There are virtually limitless factors needed to be taken into consideration when evaluation client/server architecture. These factors range from hardware requirements, deployment topology, communication protocol, middleware requirements, integration of management interface, security aspects, scalability (horizontal and vertical) of the solution, development application interfaces, etc. Similarly, client/server database has a number of characteristics which can impact the overall solution. Peter Rob et al. (2009) notes that these include interoperability and remote query execution.
On of the most important client/server database management system characteristic is interoperability which manifest itself in the ability to “provide transparent data access to multiple and heterogeneous clients” (Peter Rob, Carlos Coronel and Steven Morris, 2009. Appendix F. Page 158). Numerous clients written in Java, .NET, C/C++ or Perl have the capacity to interact with the database management server to retrieve or update information through usage of standard protocols such as ODBC and JDBC.
In addition, client/server DBMS architecture allow the end-user to manipulate the information stored in the server DBMS in a number of forms. For example, one design can utilize resources (often distributed) allocated to the DBMS server to process the information (thin client), while another design can distribute the information processing relying on the computing resources of the clients (fat client). Peter Rob et al. (2009) notes that in many cases, the client/server architecture is closely related to distributed database management systems (DDBMS) where the processing of a single query can take place on a number of remote servers.

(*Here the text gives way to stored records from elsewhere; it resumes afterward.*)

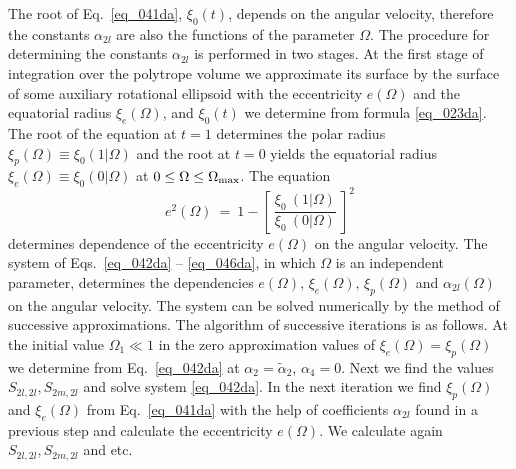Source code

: \documentclass{caosp308}
\begin{document}
The root of  Eq.~\eqref{eq_041da}, $\xi_0(t)$, depends on the angular velocity, therefore the constants $\alpha_{2l}$ are also the functions of the parameter $\Omega$. The procedure for determining the constants $\alpha_{2l}$ is performed in two stages. At the first stage of integration over the polytrope volume we approximate its surface by the surface of some auxiliary rotational ellipsoid with the eccentricity $e(\Omega)$ and the equatorial radius $\xi_e(\Omega)$, and $\xi_0(t)$ we determine from formula \eqref{eq_023da}. The root of the equation at $t=1$ determines the polar radius $\xi_p (\Omega)\equiv \xi_0 (1|\Omega)$ and the root at $t=0$ yields the equatorial radius $\xi_e (\Omega)\equiv \xi_0 (0|\Omega)$ at $0\leq \Omega\leq \Omega_{\rm max}$. The equation
\begin{equation}
\label{eq_046da}
e^2 (\Omega)\:=\:1 -\left[\:\frac{\xi_0\:(1|\Omega)}{\xi_0\:(0|\Omega)}\:\right]^2
\end{equation}
determines dependence of the eccentricity $e (\Omega)$ on the angular velocity. The system of Eqs.~\eqref{eq_042da} -- \eqref{eq_046da}, in which $\Omega$ is an independent  parameter, determines the dependencies $e(\Omega),\,\xi_{e}(\Omega),\,\xi_{p}(\Omega)$ and $\alpha_{2l}(\Omega)$ on the angular velocity. The system can be solved numerically by the method of successive approximations.
The algorithm of successive iterations is as follows. At the initial value $\Omega_1\ll1$ in the zero approximation values of $\xi_{e}(\Omega)=\xi_{p}(\Omega)$ we determine from Eq.~\eqref{eq_042da} at $\alpha_{2}=\tilde\alpha_2$, $\alpha_4 =0$. Next we find the values $S_{2l,2l},S_{2m,2l}$ and solve system \eqref{eq_042da}. In the next iteration we find $\xi_{p}(\Omega)$ and $\xi_{e}(\Omega)$ from Eq.~\eqref{eq_041da} with the help of coefficients $\alpha_{2l}$ found in a previous step and calculate the eccentricity $e(\Omega)$. We calculate again  $S_{2l,2l},S_{2m, 2l}$ and etc.
\end{document}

The client/server database architecture can take a number of forms. Peter Rob et al. (2009) mentions 2-tier and 3-tier architecture which adds a middleware between the client and the server tierd. The middleware, as the name suggests, has a number of functions to facilitate connectivity to the database management server ranging from exposing ODBC or MQ API, converting query formats and managing security aspect (authentication and authorization). Mohammad Ghulam Ali (2009) suggests a 4-tier database architecture which adds a Global Database Management System component to decompose the query “into a set of sub queries to be executed at various remote heterogeneous local component database servers” (Ali, M 2009).
As with any application, distribution of business logic and/or presentation increases the number of attack vectors, thus requiring thorough risk assessment and implementation of appropriate compensating controls to secure the overall solution (Cherry, D 2011). For example, distribution of information from a single location into multiple clients can have a security impact on information considered as private or confidential. Don Klely (2011) notes that additional security controls should be implemented to compensate for the remote storage (on the client side) and transportation of the information. Although this can be solved through a trivial implementation of SSL/TLS protocol between the database server and clients, the solution designer has to consider all applicable risks (both technical and operational) before deciding on the optimal compensating control(s).
- Ali, M 2009, 'A Multidatabase System as 4-Tiered Client-Server Distributed Heterogeneous Database System', arXiv, EBSCOhost, viewed 16 August 2012.
- Cherry, D 2011, Securing SQL Server [Electronic Book] : Protecting Your Database From Attackers / Denny Cherry, n.p.: Burlington, MA : Syngress, 2011., University of Liverpool Catalogue, EBSCOhost, viewed 16 August 2012.
- Kiely, D 2011, 'Key Ways to Secure ASP.NET Applications with a SQL Server Back End', SQL Server Magazine, 13, 12, pp. 27-31, Computers & Applied Sciences Complete, EBSCOhost, viewed 16 August 2012.
- Peter Rob, Carlos Coronel and Steven Morris, 2009. “Database Systems: Design, Implementation and Management”. 9th Edition. Course Technology.